WHAT THE TASK REQUIRES: Please copy each line below that contains the string "necesidad".

AVAILABLE RECORDS START

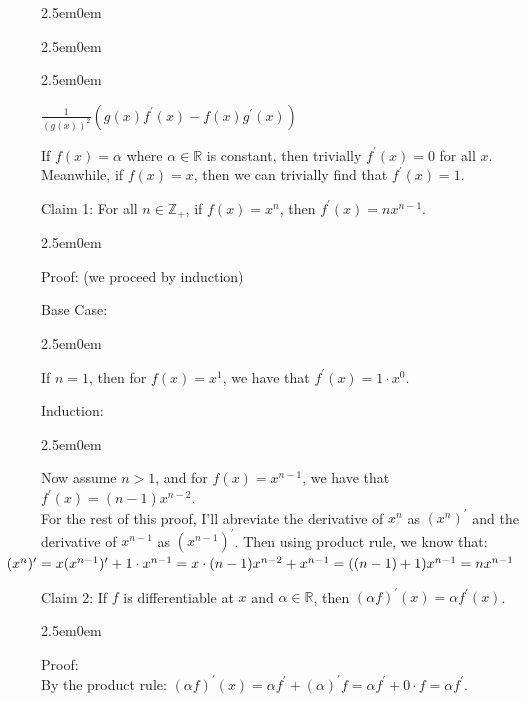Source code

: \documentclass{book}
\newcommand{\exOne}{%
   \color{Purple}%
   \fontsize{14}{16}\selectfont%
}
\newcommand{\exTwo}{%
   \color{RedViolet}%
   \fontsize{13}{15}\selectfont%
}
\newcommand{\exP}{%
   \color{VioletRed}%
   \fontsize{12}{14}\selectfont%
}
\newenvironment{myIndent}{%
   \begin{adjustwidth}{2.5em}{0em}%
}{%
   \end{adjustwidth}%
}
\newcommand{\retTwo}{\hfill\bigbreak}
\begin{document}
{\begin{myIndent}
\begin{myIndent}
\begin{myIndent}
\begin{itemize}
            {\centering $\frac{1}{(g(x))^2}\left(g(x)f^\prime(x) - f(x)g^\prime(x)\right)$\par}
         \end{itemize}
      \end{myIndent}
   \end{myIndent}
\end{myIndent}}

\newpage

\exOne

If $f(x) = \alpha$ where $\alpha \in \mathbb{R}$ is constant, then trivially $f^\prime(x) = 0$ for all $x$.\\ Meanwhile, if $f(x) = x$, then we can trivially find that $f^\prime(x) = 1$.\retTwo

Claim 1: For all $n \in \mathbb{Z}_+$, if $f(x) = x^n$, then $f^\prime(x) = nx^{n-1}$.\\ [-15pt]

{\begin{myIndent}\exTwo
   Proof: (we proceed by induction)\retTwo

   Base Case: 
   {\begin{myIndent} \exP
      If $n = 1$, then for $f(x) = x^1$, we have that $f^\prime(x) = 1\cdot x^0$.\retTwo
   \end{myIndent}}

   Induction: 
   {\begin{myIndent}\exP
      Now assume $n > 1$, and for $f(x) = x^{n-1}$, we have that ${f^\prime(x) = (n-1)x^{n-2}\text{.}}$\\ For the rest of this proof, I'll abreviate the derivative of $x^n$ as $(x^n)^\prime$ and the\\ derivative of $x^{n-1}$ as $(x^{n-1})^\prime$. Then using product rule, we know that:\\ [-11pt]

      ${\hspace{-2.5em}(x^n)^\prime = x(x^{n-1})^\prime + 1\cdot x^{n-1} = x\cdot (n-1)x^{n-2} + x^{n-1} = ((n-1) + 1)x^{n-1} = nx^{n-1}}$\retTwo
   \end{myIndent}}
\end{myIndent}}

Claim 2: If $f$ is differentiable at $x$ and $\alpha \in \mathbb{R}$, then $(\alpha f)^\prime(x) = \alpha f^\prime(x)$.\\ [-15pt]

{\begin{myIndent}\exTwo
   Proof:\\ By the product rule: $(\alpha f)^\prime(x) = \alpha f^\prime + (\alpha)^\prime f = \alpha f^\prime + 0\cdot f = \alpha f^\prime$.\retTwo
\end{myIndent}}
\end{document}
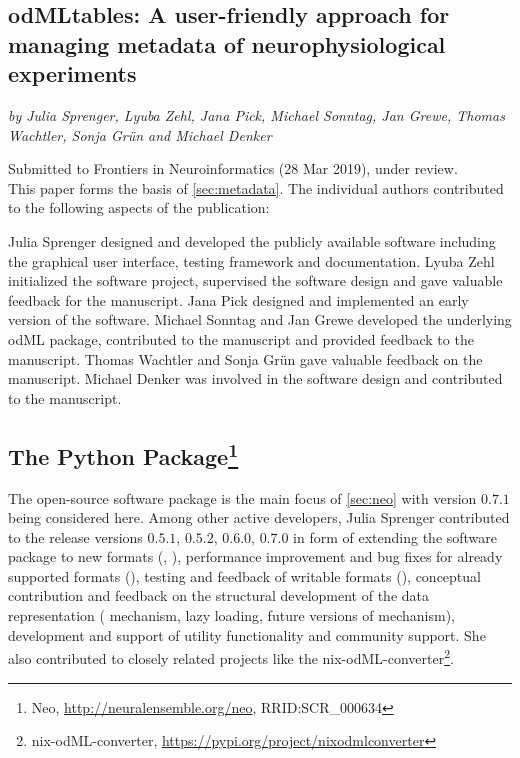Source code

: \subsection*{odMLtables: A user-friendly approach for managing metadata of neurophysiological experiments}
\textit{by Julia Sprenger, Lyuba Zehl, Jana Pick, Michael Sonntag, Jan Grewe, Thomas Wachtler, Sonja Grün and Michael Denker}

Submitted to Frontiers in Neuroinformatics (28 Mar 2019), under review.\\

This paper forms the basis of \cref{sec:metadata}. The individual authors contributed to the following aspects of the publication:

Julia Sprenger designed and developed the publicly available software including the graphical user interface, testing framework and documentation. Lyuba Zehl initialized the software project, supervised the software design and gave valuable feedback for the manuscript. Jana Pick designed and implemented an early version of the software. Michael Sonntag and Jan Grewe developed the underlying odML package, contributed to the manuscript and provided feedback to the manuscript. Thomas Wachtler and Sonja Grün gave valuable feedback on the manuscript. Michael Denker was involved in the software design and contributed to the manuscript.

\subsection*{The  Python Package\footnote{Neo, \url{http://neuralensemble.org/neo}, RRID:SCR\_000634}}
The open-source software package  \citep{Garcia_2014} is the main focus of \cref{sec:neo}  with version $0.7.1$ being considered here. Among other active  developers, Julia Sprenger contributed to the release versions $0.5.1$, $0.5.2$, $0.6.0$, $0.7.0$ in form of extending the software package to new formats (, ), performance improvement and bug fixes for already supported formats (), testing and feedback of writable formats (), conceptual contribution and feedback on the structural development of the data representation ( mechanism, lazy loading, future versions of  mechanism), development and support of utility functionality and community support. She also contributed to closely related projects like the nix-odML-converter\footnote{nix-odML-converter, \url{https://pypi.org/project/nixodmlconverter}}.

AVAILABLE RECORDS END
AVAILABLE RECORDS START

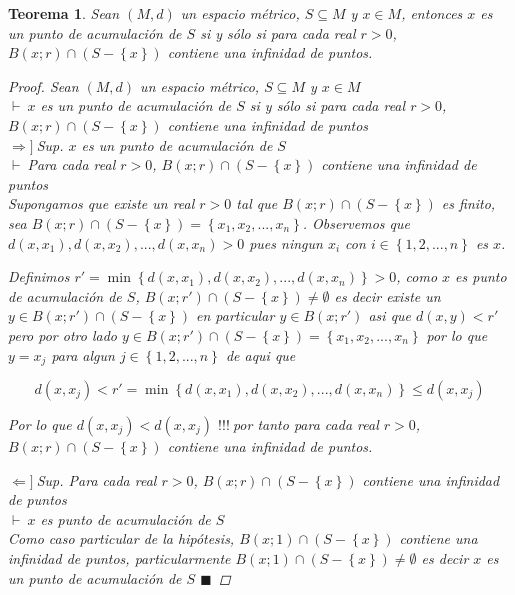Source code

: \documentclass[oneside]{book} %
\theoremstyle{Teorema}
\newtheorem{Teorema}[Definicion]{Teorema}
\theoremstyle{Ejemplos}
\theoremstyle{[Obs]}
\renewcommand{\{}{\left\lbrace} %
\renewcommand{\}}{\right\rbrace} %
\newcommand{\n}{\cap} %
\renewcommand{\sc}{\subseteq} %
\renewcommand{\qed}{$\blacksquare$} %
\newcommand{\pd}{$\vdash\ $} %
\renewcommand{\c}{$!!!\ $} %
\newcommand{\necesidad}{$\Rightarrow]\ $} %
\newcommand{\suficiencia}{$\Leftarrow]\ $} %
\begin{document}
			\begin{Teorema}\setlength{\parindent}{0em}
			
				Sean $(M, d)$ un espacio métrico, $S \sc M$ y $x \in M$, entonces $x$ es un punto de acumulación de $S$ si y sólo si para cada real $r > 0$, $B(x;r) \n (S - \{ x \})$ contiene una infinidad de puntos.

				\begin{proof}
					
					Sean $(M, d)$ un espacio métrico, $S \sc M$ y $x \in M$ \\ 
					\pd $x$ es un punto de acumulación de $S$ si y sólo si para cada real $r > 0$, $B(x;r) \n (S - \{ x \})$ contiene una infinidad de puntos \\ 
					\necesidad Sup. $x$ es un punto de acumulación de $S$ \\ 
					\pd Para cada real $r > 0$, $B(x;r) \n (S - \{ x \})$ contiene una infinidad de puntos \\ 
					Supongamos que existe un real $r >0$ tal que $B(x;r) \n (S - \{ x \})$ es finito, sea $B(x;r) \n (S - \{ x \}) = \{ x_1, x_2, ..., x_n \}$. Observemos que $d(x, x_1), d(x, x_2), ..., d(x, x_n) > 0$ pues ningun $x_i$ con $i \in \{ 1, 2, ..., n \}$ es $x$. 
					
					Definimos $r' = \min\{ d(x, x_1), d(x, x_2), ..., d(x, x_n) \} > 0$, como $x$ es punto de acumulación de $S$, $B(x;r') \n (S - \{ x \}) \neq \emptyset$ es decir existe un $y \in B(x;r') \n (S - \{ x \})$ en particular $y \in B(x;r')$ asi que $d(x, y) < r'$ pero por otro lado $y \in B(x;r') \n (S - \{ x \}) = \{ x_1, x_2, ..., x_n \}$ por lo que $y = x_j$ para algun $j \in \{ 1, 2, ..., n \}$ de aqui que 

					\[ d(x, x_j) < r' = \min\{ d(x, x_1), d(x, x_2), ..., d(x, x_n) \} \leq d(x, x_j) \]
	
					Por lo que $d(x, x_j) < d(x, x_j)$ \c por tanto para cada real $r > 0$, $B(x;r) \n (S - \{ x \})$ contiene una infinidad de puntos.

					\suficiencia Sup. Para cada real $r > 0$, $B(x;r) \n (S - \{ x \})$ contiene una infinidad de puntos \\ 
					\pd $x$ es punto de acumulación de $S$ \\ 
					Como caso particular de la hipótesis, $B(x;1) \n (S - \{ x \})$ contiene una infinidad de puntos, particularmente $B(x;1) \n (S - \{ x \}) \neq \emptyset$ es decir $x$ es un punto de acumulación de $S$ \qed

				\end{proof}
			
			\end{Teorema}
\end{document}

AVAILABLE RECORDS END

ANSWER SPACE:
\newcommand{\necesidad}{$\Rightarrow]\ $} %
					\necesidad Sup. $x$ es un punto de acumulación de $S$ \\ 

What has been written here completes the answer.